Each circle in the display was presented within an imaginary 4 × 4 square array, subtending 20° × 20° of visual angle. The positions of the individual circles were jittered on each trial by a random value from −0.75° to 0.75o, in 0.05° steps in both the horizontal and vertical direction, with the restriction that individual circles could not overlap. On each trial, circle diameters were drawn without replacement from a base array ranging from 0.7° to 2.9° in 0.2° steps. The resultant array of trial values was multiplied by a random constant between 0.7 and 1.3, to ensure that participants were not repeatedly presented with the same mean size over successive trials.
Each display of 12 circles was presented for 500 ms, followed by an adjustable test circle (frame width = 0.125°). On each trial, the initial size of the test circle was pseudorandomly selected such that the starting size fell between the smallest and the largest circle size for the given trial. Participants used the left and right arrow keys to adjust the size of the test circle (right arrow to increase size, left arrow to decrease size), and confirmed their final answer by pressing the Enter key. This task focused on accuracy and was nonspeeded. The experiment automatically proceeded to the next trial after a 500-ms blank display following the participant’s response. To ensure participants were actively engaged in the task, they received a warning in red text if they pressed the Enter key without adjusting the circle properly (i.e., they made fewer than three arrow-key presses). Participants completed five blocks of 40 trials each in the averaging task. The first block was treated as a practice block. As in the training and testing tasks, participants were obliged to take a 10-second break between blocks, and then were able to continue to the next block by pressing the spacebar. In addition, they were instructed to carefully adjust the test circle on each trial, and that failure to adjust the circle appropriately would lead to expulsion from the experiments (after five red screens). No participants were dismissed for failing to properly adjust the test circle in the averaging task.

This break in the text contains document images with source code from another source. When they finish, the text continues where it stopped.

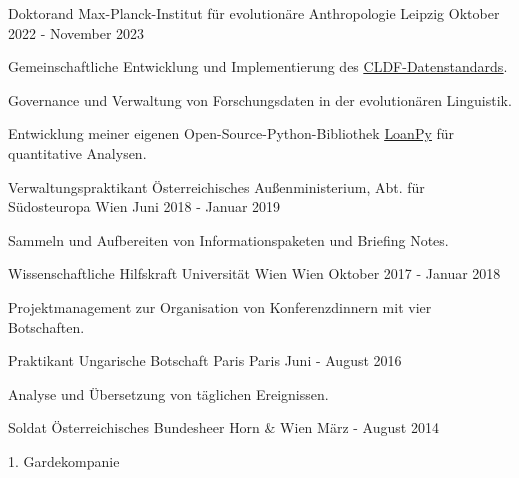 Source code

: \begin{cventries}

  \cventry
    {Doktorand} %
    {Max-Planck-Institut für evolutionäre Anthropologie} %
    {Leipzig} %
    {Oktober 2022 - November 2023} %
    {
      \begin{cvitems} %
      \item{Gemeinschaftliche Entwicklung und Implementierung des \underline{\href{https://cldf.clld.org/}{CLDF-Datenstandards}}.}
      \item{Governance und Verwaltung von Forschungsdaten in der evolutionären Linguistik.}
      \item{Entwicklung meiner eigenen Open-Source-Python-Bibliothek \underline{\href{https://pypi.org/project/loanpy/}{LoanPy}} für quantitative Analysen.}
      \end{cvitems}
    }
    
  \cventry
    {Verwaltungspraktikant} %
    {Österreichisches Außenministerium, Abt. für Südosteuropa} %
    {Wien} %
    {Juni 2018 - Januar 2019} %
    {
      \begin{cvitems} %
        \item{Sammeln und Aufbereiten von Informationspaketen und Briefing Notes.}
      \end{cvitems}
    }

  \cventry
    {Wissenschaftliche Hilfskraft} %
    {Universität Wien} %
    {Wien} %
    {Oktober 2017 - Januar 2018} %
    {
    \begin{cvitems}
    \item{Projektmanagement zur Organisation von Konferenzdinnern mit vier Botschaften.}
    \end{cvitems}
    }
    
  \cventry
    {Praktikant} %
    {Ungarische Botschaft Paris} %
    {Paris} %
    {Juni - August 2016} %
    {
    \begin{cvitems}
    \item{Analyse und Übersetzung von täglichen Ereignissen.}
    \end{cvitems}
    }

  \cventry
    {Soldat} %
    {Österreichisches Bundesheer} %
    {Horn \& Wien} %
    {März - August 2014} %
    {
    \begin{cvitems}
    \item{1. Gardekompanie}
    \end{cvitems}
    }
        
\end{cventries}
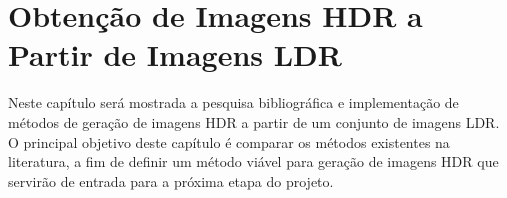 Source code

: \chapter{Obtenção de Imagens HDR a Partir de Imagens LDR} \label{parteHDR}
Neste capítulo será mostrada a pesquisa bibliográfica e implementação de métodos de geração de imagens HDR a partir de um conjunto de imagens LDR. O principal objetivo deste capítulo é comparar os métodos existentes na literatura, a fim de definir um método viável para geração de imagens HDR que servirão de entrada para a próxima etapa do projeto.
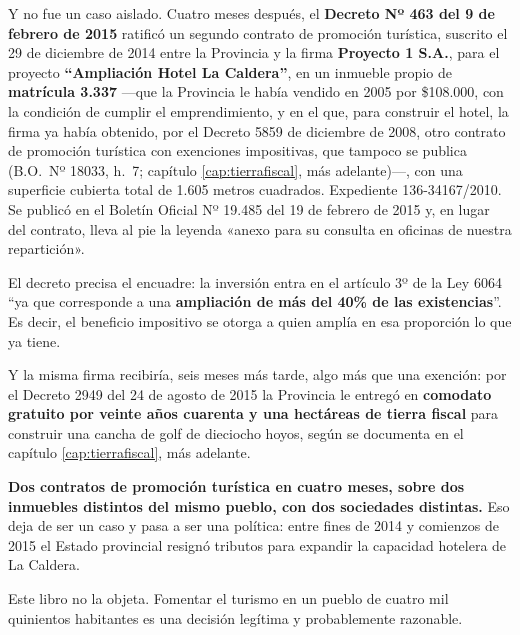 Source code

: \begin{cautela}
Y no fue un caso aislado. Cuatro meses después, el \textbf{Decreto Nº 463 del 9 de febrero de 2015} ratificó un segundo contrato de promoción turística, suscrito el 29 de diciembre de 2014 entre la Provincia y la firma \textbf{Proyecto 1 S.A.}, para el proyecto \textbf{``Ampliación Hotel La Caldera''}, en un inmueble propio de \textbf{matrícula 3.337} ---que la Provincia le había vendido en 2005 por \$108.000, con la condición de cumplir el emprendimiento, y en el que, para construir el hotel, la firma ya había obtenido, por el Decreto 5859 de diciembre de 2008, otro contrato de promoción turística con exenciones impositivas, que tampoco se publica (B.O.\ Nº 18033, h.\ 7; capítulo \ref{cap:tierrafiscal}, más adelante)---, con una superficie cubierta total de 1.605 metros cuadrados. Expediente 136-34167/2010. Se publicó en el Boletín Oficial Nº 19.485 del 19 de febrero de 2015 y, en lugar del contrato, lleva al pie la leyenda «anexo para su consulta en oficinas de nuestra repartición».

El decreto precisa el encuadre: la inversión entra en el artículo 3º de la Ley 6064 ``ya que corresponde a una \textbf{ampliación de más del 40\% de las existencias}''. Es decir, el beneficio impositivo se otorga a quien amplía en esa proporción lo que ya tiene.

Y la misma firma recibiría, seis meses más tarde, algo más que una exención: por el Decreto 2949 del 24 de agosto de 2015 la Provincia le entregó en \textbf{comodato gratuito por veinte años cuarenta y una hectáreas de tierra fiscal} para construir una cancha de golf de dieciocho hoyos, según se documenta en el capítulo \ref{cap:tierrafiscal}, más adelante.

\textbf{Dos contratos de promoción turística en cuatro meses, sobre dos inmuebles distintos del mismo pueblo, con dos sociedades distintas.} Eso deja de ser un caso y pasa a ser una política: entre fines de 2014 y comienzos de 2015 el Estado provincial resignó tributos para expandir la capacidad hotelera de La Caldera.

Este libro no la objeta. Fomentar el turismo en un pueblo de cuatro mil quinientos habitantes es una decisión legítima y probablemente razonable.


\end{cautela}
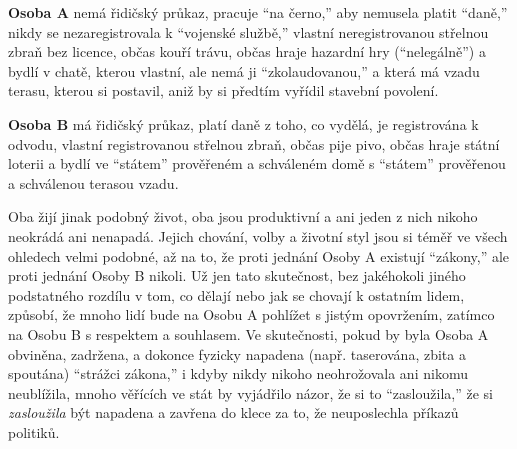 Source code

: \documentclass{book}
\begin{document}
\textbf{Osoba A} nemá řidičský průkaz, pracuje \enquote{na černo,} aby nemusela platit \enquote{daně,} nikdy se nezaregistrovala k \enquote{vojenské službě,} vlastní neregistrovanou střelnou zbraň bez licence, občas kouří trávu, občas hraje hazardní hry (\enquote{nelegálně}) a bydlí v chatě, kterou vlastní, ale nemá ji \enquote{zkolaudovanou,} a která má vzadu terasu, kterou si postavil, aniž by si předtím vyřídil stavební povolení.

\textbf{Osoba B} má řidičský průkaz, platí daně z toho, co vydělá, je registrována k odvodu, vlastní registrovanou střelnou zbraň, občas pije pivo, občas hraje státní loterii a bydlí ve \enquote{státem} prověřeném a schváleném domě s \enquote{státem} prověřenou a schválenou terasou vzadu.

Oba žijí jinak podobný život, oba jsou produktivní a ani jeden z nich nikoho neokrádá ani nenapadá. Jejich chování, volby a životní styl jsou si téměř ve všech ohledech velmi podobné, až na to, že proti jednání Osoby A existují \enquote{zákony,} ale proti jednání Osoby B nikoli. Už jen tato skutečnost, bez jakéhokoli jiného podstatného rozdílu v tom, co dělají nebo jak se chovají k ostatním lidem, způsobí, že mnoho lidí bude na Osobu A pohlížet s jistým opovržením, zatímco na Osobu B s respektem a souhlasem. Ve skutečnosti, pokud by byla Osoba A obviněna, zadržena, a dokonce fyzicky napadena (např. taserována, zbita a spoutána) \enquote{strážci zákona,} i kdyby nikdy nikoho neohrožovala ani nikomu neublížila, mnoho věřících ve stát by vyjádřilo názor, že si to \enquote{zasloužila,} že si \emph{zasloužila} být napadena a zavřena do klece za to, že neuposlechla příkazů politiků.
\end{document}
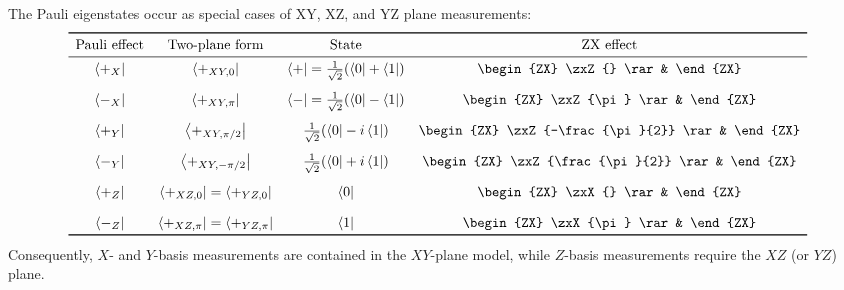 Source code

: \begin{lemma}
\label{lemma:pauli-states-three-plane}
The Pauli eigenstates occur as special cases of XY, XZ, and YZ plane measurements:
\[
\begin{array}{c c c c}
    \toprule
    \text{Pauli effect} & \text{Two-plane form} & \text{State} & \text{ZX effect} \\
    \midrule
    \bra{+_X}
    &
    \bra{+_{XY,0}}
    &
    \bra+ = \frac{1}{\sqrt2}(\bra0+\bra1)
    &
    \begin{ZX}
        \zxZ{} \rar &
    \end{ZX}
    \\[1em]

    \bra{-_X}
    &
    \bra{+_{XY,\pi}}
    &
    \bra- = \frac{1}{\sqrt2}(\bra0-\bra1)
    &
    \begin{ZX}
        \zxZ{\pi} \rar &
    \end{ZX}
    \\[1em]

    \bra{+_Y}
    &
    \bra{+_{XY,\pi/2}}
    &
    \frac{1}{\sqrt2}(\bra0-i\bra1)
    &
    \begin{ZX}
        \zxZ{-\frac{\pi}{2}} \rar &
    \end{ZX}
    \\[1em]

    \bra{-_Y}
    &
    \bra{+_{XY,-\pi/2}}
    &
    \frac{1}{\sqrt2}(\bra0+i\bra1)
    &
    \begin{ZX}
        \zxZ{\frac{\pi}{2}} \rar &
    \end{ZX}
    \\[1em]

    \bra{+_Z}
    &
    \bra{+_{XZ,0}}=\bra{+_{YZ,0}}
    &
    \bra0
    &
    \begin{ZX}
        \zxX{} \rar &
    \end{ZX}
    \\[1em]

    \bra{-_Z}
    &
    \bra{+_{XZ,\pi}}=\bra{+_{YZ,\pi}}
    &
    \bra1
    &
    \begin{ZX}
        \zxX{\pi} \rar &
    \end{ZX}
    \\
    \bottomrule
\end{array}
\]
Consequently, $X$- and $Y$-basis measurements are contained in the $XY$-plane model, while $Z$-basis measurements require the $XZ$ (or $YZ$) plane.
\end{lemma}

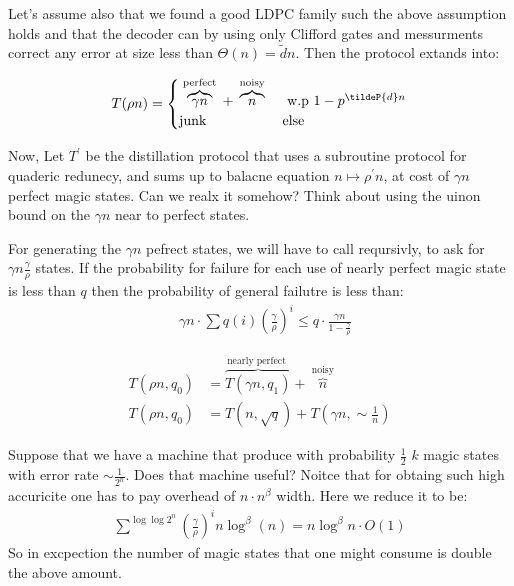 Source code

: Let's assume also that we found a good LDPC family such the above assumption
holds and that the decoder can by using only Clifford gates and messurments
correct any error at size less than $\Theta(n)=\tilde{d}n$. Then the protocol
extands into:

\begin{equation*}
  \begin{split}
    T(\rho n) =
    \begin{cases}
      \overbrace{\gamma n}^{\text{ perfect }} +\overbrace{n}^{\text{ noisy }}
      & \text{ w.p }  1 - p^{\tildeP{d}n}  \\
      \text{junk} & \text{else}
    \end{cases}
  \end{split}
\end{equation*}

Now, Let $T^{\prime}$ be the distillation protocol that uses a subroutine
protocol for quaderic redunecy, and sums up to balacne equation $n \mapsto
\rho^{\prime} n$, at cost of $\gamma n$ perfect magic states. Can we realx it
somehow? Think about using the uinon bound on the $\gamma n$ near to perfect
states.

For generating the $\gamma n$ pefrect states, we will have to call reqursivly,
to ask for $\gamma n \frac{\gamma}{\rho}$ states. If the probability for
failure for each use of nearly perfect magic state is less than $q$ then the
probability of general failutre is less than:
\begin{equation*}
  \begin{split}
    & \gamma n \cdot \sum q(i) \left( \frac{\gamma}{\rho} \right)^{i} \le  q
    \cdot \frac{\gamma n }{ 1 - \frac{\gamma}{\rho}}
  \end{split}
\end{equation*}

\begin{equation*}
  \begin{split}
    T(\rho n, q_{0}) & = \overbrace{T(\gamma n, q_{1})}^{\text{nearly perfect
    }} +\overbrace{n}^{\text{ noisy }}   \\
    T(\rho n, q_{0}) &= T(n, \sqrt{q}) + T(\gamma n, \sim \frac{1}{n})
  \end{split}
\end{equation*}

Suppose that we have a machine that produce with probability $\frac{1}{2}$ $k$
magic states with error rate $\sim \frac{1}{2^{n}}$. Does that machine useful?
Noitce that for obtaing such high accuricite one has to pay overhead of
$n\cdot n^{\beta}$ width. Here we reduce it to be:
\begin{equation*}
  \begin{split}
    \sum^{\log \log 2^n}{ \left(\frac{\gamma}{\rho}\right)^{i} n  \log^{\beta}
    \left( n \right)} = n \log^{\beta} n \cdot O(1)
  \end{split}
\end{equation*}
So in excpection the number of magic states that one might consume is double
the above amount.

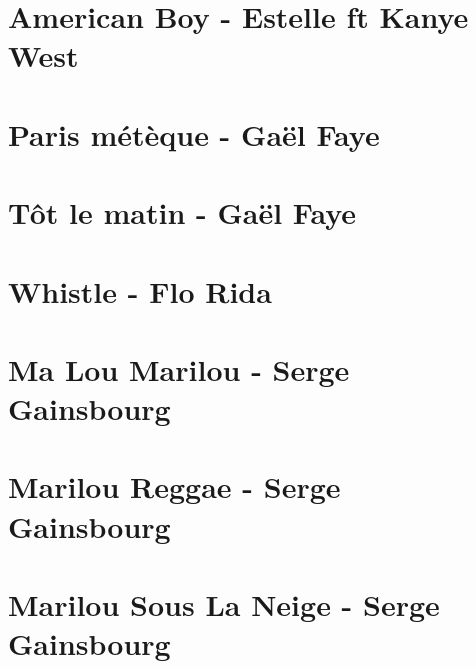 \documentclass{guitartabs}
\begin{document}
\section{American Boy - Estelle ft Kanye West}
\begin{guitar}

\end{guitar}



\section{Paris métèque - Gaël Faye}
\begin{guitar}

\end{guitar}


\section{Tôt le matin - Gaël Faye}
\begin{guitar}

\end{guitar}

\section{Whistle - Flo Rida}
\begin{guitar}

\end{guitar}


\section{Ma Lou Marilou - Serge Gainsbourg}
\begin{guitar}

\end{guitar}

\section{Marilou Reggae - Serge Gainsbourg}
\begin{guitar}

\end{guitar}

\section{Marilou Sous La Neige - Serge Gainsbourg}
\begin{guitar}

\end{guitar}
\end{document}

Before beginning each of the three tasks, participants were presented with written, illustrated instructions in their language of choice (Turkish or English), and the experimenter ensured they fully understood each of the tasks before they were allowed to proceed to the main experimental blocks. In the training and testing tasks, the experimenter and the written instructions stressed that participants should respond as quickly and accurately as possible. In the perceptual averaging task, participants were instructed to respond as accurately as possible. Data from all practice blocks were excluded from any further analyses.
Results
Out of the 23 participants, one failed to reach the mandatory 75% accuracy threshold in the training task and one participant withdrew from the experiment following the training phase. Data from these two participants have been removed from all analyses. One participant did not finish the perceptual averaging task and was excluded from all data analyses as well. Presented results include only the data from the remaining 20 participants.
Training task
To confirm whether the training task was efficient in associating target colors with reward, a repeated-measures ANOVA with Reward Level (high reward, low reward) and Block Number (2–8) as factors was conducted on the reaction times from the training task. Only trials in which the participants responded accurately (13.14% of the trials removed) with reaction times greater than 200 ms and within three standard deviations of the participant’s conditional mean (high reward, low reward) were included in all analyses (0.08% of the trials removed). Results of the ANOVA showed a main effect of Block Number, F(6, 114) = 20.158, p < .001, ηp2 = .515, indicating that participants were able to find and respond to the targets faster as they progressed through the experimental blocks (see Fig. 2a); a finding which was supported by a significant linear trend of Block Number, F(1, 19) = 73.350, p < .001, ηp2 = .794. There was neither a main effect of Reward Level (F < 1), nor a significant interaction between the two factors (F < 1).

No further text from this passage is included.